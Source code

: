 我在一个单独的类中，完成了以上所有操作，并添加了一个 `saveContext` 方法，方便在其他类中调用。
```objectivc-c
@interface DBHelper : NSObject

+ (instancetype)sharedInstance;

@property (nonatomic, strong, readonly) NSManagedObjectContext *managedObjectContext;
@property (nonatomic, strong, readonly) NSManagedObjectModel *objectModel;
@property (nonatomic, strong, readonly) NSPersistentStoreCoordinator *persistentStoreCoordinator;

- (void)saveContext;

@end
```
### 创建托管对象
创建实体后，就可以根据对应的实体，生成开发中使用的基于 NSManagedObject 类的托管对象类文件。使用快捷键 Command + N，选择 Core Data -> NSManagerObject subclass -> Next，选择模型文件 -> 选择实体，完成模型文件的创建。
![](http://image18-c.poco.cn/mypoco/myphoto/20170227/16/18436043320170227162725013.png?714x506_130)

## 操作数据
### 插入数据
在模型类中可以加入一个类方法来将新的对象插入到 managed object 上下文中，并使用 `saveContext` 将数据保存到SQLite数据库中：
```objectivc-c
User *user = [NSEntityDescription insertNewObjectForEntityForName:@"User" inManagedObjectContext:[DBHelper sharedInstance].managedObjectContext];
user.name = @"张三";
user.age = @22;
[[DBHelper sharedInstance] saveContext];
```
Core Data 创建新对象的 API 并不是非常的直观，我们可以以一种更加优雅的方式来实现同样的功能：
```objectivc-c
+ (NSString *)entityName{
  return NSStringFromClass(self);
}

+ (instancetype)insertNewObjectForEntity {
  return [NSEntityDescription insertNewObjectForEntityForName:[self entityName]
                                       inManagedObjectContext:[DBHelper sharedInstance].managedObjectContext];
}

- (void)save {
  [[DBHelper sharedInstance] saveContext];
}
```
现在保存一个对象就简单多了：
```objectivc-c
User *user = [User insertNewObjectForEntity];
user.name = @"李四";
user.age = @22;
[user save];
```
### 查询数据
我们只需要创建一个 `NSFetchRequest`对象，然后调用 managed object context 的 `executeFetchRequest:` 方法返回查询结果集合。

▶ _Task brief_
If a line of the records holds the word "insertNewObjectForEntityForName", count it; report only the total.

▶ _Answer area_
2